> [Assignment] Isolate every line in the records below with "anders" in it.

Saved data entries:

________

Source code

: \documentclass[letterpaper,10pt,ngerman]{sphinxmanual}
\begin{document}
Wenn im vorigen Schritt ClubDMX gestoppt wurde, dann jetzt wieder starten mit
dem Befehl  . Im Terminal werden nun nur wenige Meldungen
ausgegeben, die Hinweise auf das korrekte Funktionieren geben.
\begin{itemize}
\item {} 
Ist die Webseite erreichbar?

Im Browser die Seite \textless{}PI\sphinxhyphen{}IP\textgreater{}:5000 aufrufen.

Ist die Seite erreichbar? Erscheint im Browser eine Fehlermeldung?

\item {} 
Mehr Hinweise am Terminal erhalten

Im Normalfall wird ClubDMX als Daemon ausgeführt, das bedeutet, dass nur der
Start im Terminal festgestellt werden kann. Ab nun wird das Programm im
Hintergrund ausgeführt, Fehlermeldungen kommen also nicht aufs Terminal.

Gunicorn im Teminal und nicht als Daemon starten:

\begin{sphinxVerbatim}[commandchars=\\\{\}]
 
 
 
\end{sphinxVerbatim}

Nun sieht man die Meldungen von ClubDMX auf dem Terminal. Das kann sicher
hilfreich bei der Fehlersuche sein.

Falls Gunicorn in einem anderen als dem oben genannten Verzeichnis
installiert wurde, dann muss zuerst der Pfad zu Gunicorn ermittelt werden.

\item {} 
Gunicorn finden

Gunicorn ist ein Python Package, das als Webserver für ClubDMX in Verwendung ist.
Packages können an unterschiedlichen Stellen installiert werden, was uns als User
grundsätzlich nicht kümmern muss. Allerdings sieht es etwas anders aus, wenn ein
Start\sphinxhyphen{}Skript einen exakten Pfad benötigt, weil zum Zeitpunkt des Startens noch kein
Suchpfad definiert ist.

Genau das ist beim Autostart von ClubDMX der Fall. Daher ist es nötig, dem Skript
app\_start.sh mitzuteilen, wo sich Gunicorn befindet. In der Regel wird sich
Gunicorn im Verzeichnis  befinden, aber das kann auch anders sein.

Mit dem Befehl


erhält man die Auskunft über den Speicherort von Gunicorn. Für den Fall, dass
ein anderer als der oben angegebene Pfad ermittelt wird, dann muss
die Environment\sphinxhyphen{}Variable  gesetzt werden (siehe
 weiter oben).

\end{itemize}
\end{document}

________

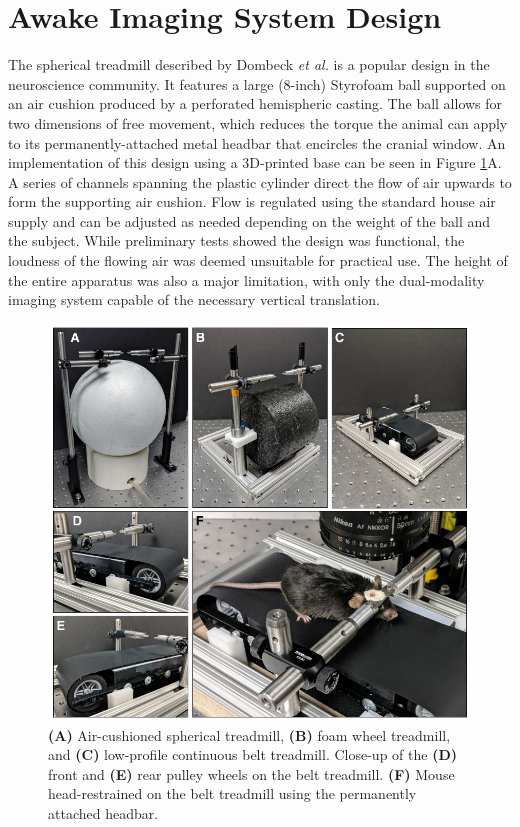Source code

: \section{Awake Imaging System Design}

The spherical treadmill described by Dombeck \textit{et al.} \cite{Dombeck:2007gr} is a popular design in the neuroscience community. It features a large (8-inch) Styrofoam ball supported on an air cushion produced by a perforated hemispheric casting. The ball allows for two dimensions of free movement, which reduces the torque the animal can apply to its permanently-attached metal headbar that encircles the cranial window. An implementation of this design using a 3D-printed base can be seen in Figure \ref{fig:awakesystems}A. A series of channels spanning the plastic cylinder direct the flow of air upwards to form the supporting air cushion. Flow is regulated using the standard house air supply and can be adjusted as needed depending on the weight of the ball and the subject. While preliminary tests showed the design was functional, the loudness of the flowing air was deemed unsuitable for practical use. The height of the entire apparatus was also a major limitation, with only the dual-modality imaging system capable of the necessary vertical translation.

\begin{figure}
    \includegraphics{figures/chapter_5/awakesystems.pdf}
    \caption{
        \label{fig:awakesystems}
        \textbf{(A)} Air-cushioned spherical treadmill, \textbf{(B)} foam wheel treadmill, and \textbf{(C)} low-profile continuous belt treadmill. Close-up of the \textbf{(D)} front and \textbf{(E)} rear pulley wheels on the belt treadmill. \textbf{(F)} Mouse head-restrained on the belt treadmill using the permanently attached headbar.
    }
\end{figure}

________

> [Exercise output]
grundsätzlich nicht kümmern muss. Allerdings sieht es etwas anders aus, wenn ein
Gunicorn im Verzeichnis  befinden, aber das kann auch anders sein.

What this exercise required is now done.